Puppets in Politics

In this excerpt from Lee Kuan Yew’s second memoir, covering the period 1965 to 2000, the great founder of Singapore relates an account of foreign interference in Singapore’s domestic politics that shows why it is incumbent upon Americans to be very, very skeptical of all “pro-democracy opposition leaders” and “political dissidents” in countries that are not under the thumb of the neo-liberal world order:

When dealing with the opposition, I had two preoccupations: Were they being used by the communists? And was this a “black operation”, one funded and run by a foreign intelligence agency to cause mischief? It was this latter concern which led to our investigation of Francis Seow, a former solicitor-general. The Marxist group described earlier had gained influence in the Law Society. They canvassed for him and got him elected as president. With Seow as president, the Law Society became politicised, criticising and attacking government legislation not on professional but on political grounds, something it had never done as a professional organisation constituted by law to maintain discipline and standards in the legal profession.

Around that time, in 1987, a counsellor in the US embassy called Hendrickson met Seow to encourage him to lead an opposition group at the next election. The ISD recommended that we detain and interrogate Seow to get to the bottom of the matter. I agreed. We had to put a stop to this foreign interference in Singapore’s domestic politics and show that it was off-limits to all, including the United States. Under interrogation, Seow admitted in a sworn affidavit that he had been asked by Hendrickson to lead a group of lawyers to contest the elections against the PAP. He also admitted that he had been to Washington to meet Hendrickson’s superior in the US State Department, who had assured him of refuge in America were he to run into difficulties with the government. We published his admissions made in the sworn affidavit. Then we released Seow, two months before the general elections. He contested but lost.

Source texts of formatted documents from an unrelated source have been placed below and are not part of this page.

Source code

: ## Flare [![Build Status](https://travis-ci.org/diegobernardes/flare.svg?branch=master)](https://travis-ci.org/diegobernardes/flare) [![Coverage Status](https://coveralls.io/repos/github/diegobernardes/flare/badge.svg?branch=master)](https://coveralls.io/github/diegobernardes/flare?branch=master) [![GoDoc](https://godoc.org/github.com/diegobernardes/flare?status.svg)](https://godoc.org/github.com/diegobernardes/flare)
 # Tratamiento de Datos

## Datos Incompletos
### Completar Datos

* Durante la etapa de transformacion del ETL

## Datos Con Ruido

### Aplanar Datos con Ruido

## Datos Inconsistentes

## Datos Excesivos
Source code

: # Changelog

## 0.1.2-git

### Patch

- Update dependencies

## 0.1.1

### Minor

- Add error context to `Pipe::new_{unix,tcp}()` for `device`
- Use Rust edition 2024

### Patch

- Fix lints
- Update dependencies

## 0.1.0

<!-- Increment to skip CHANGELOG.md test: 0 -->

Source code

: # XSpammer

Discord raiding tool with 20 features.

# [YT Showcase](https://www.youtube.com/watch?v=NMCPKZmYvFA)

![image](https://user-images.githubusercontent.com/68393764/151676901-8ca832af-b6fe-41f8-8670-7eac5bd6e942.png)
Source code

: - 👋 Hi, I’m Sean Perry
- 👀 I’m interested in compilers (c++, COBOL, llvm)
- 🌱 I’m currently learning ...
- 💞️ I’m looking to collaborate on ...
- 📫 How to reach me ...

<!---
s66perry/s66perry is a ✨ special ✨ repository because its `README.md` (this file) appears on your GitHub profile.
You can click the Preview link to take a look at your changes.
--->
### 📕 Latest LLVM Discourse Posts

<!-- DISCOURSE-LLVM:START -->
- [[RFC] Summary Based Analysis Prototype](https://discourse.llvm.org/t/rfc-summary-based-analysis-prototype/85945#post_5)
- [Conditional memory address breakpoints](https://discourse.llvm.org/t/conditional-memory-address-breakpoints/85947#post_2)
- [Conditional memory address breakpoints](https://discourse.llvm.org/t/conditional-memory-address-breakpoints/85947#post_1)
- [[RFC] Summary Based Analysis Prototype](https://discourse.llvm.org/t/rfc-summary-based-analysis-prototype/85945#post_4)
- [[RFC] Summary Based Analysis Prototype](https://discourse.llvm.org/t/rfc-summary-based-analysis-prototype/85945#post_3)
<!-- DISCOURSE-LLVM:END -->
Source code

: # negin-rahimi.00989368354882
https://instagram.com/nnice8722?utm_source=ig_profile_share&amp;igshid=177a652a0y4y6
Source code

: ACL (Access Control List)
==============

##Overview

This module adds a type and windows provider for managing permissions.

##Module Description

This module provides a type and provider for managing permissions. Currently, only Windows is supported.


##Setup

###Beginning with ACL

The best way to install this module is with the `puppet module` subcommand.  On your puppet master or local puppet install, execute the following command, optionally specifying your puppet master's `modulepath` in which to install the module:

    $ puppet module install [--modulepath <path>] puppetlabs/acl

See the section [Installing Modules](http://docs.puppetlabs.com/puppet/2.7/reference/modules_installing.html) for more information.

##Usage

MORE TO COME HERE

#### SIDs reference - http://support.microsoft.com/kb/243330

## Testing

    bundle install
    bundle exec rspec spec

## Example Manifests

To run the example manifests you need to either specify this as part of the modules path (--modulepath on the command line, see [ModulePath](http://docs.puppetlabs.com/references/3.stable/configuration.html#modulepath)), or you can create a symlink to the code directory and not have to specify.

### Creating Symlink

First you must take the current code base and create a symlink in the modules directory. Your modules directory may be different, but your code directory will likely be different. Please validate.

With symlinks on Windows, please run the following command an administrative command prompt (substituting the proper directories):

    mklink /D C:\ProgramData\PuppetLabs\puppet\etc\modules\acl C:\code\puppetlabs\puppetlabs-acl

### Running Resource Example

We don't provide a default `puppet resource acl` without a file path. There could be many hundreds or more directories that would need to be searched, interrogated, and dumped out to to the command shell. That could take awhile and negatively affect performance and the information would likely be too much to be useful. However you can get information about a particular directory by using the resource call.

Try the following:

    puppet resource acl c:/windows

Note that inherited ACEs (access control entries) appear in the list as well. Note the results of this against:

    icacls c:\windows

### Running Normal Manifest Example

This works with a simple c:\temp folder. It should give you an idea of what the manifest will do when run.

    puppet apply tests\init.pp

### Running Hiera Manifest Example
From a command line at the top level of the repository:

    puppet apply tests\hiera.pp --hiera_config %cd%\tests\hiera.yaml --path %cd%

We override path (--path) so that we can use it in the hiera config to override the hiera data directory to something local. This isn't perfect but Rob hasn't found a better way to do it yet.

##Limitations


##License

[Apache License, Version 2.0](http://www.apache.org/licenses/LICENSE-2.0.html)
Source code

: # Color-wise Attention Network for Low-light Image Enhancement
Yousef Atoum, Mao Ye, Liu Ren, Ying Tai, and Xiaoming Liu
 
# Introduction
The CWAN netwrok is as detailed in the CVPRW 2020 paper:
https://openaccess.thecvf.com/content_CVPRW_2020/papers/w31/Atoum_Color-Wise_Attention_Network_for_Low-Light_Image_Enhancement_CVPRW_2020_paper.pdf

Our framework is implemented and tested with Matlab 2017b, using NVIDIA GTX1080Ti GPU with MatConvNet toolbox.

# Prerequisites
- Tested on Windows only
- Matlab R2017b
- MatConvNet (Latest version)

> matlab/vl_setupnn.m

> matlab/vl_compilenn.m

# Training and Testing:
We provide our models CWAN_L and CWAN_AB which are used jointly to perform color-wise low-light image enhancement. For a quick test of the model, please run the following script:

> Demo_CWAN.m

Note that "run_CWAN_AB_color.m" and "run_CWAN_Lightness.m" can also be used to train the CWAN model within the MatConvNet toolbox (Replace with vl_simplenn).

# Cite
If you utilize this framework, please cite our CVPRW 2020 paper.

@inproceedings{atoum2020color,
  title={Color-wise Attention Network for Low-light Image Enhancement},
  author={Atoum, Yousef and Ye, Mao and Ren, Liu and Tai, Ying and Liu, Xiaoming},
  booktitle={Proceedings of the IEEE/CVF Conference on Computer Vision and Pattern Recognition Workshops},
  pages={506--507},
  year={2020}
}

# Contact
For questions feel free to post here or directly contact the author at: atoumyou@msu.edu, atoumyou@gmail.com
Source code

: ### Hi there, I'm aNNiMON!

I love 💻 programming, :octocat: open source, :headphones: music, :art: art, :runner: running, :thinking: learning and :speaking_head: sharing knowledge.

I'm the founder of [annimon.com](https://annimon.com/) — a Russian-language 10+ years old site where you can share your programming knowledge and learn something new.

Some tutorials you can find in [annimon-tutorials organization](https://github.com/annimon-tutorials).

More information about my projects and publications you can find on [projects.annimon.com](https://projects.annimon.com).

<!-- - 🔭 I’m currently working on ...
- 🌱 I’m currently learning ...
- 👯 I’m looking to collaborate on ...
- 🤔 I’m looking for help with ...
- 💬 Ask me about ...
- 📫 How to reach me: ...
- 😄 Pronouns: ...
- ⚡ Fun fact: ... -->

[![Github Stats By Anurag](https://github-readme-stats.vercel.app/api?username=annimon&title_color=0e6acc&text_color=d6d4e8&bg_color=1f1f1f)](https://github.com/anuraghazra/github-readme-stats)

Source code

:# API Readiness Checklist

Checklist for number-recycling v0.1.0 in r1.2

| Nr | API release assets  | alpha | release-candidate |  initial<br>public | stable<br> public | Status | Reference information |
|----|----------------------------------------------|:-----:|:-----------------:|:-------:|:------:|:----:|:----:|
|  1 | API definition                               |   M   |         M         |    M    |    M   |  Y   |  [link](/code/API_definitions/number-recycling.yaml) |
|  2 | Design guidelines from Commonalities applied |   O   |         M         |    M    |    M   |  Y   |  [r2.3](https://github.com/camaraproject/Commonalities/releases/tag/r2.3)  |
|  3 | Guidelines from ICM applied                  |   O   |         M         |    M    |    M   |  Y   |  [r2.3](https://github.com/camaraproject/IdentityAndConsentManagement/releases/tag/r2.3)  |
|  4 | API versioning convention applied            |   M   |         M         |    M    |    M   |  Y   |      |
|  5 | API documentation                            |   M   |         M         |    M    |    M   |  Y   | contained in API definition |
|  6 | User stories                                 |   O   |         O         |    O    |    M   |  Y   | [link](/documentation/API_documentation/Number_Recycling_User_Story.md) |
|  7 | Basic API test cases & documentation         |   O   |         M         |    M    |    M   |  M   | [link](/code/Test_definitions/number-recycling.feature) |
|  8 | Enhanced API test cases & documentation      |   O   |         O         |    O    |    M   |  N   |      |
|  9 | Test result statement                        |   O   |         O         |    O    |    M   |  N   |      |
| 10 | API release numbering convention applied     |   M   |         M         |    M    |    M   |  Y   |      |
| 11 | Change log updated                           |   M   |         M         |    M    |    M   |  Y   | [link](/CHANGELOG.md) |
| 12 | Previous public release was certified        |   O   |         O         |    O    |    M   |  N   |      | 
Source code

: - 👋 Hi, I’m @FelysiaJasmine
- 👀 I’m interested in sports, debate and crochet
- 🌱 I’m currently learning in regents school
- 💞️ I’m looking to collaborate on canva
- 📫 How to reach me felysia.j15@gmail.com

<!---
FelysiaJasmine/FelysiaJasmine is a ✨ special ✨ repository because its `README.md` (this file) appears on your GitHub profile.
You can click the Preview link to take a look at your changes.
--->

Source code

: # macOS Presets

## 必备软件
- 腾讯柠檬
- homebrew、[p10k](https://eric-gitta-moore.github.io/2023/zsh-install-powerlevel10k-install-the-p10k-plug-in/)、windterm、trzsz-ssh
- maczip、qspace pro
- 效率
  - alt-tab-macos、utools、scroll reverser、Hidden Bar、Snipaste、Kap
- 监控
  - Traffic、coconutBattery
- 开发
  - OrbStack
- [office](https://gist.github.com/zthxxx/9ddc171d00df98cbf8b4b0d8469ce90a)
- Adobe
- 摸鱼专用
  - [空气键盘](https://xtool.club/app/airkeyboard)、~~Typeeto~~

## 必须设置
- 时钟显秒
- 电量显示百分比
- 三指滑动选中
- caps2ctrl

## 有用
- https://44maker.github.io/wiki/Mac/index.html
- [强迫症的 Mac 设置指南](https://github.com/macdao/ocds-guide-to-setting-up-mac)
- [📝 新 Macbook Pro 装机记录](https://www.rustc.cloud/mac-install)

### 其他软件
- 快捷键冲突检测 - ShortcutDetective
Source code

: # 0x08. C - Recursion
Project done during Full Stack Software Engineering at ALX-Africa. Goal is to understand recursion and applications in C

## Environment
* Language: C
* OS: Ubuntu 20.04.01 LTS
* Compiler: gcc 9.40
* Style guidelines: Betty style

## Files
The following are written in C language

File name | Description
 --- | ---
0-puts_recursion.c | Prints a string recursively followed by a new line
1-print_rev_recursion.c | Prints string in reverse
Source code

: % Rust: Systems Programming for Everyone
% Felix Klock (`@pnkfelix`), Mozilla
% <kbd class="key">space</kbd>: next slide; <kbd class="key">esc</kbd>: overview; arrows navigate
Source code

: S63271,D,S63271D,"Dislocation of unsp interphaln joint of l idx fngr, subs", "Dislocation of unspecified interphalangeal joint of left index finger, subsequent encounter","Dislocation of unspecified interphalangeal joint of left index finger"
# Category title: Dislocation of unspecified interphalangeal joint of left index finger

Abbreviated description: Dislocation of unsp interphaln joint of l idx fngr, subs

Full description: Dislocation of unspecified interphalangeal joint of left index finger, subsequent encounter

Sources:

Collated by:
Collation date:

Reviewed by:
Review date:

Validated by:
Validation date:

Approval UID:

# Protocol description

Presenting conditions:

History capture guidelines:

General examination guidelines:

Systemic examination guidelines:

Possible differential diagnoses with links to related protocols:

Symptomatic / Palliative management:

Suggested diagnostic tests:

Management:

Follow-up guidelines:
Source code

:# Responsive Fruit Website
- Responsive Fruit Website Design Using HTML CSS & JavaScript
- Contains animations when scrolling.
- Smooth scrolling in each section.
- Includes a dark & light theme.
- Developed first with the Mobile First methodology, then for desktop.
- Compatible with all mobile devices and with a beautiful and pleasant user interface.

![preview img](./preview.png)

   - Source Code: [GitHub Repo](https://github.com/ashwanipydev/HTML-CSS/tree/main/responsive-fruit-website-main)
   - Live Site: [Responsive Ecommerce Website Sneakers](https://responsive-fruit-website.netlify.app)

He was on a charge for fraudulent income tax returns at that time but we gave him permission to travel to the United States to consult a cardiologist in New York and to attend a human rights conference. He did not return for his trial. Instead his lawyers submitted several medical reports from two doctors: the first, Dr Jonathan E. Fine, who signed himself as “Executive Director” on letter paper headed “Physicians for Human Rights”, stated that it was inadvisable for Seow to travel internationally; the second doctor stated that Seow was unable to undertake any air travel until treated for his heart condition. When the prosecution produced evidence that Seow had made at least seven air trips from December through January, the court directed that Seow submit more detailed medical reports. When Seow failed to provide further medical reports, his lawyers, an English Queen’s Counsel (QC) and a Singapore advocate, asked the court to discharge them. One doctor later admitted that in fact he had not examined him and that he had not renewed his medical licence to practise. Seow had no standing at the Bar, having been disciplined by the Law Society for financial misconduct. What was left of his credibility in Singapore was destroyed.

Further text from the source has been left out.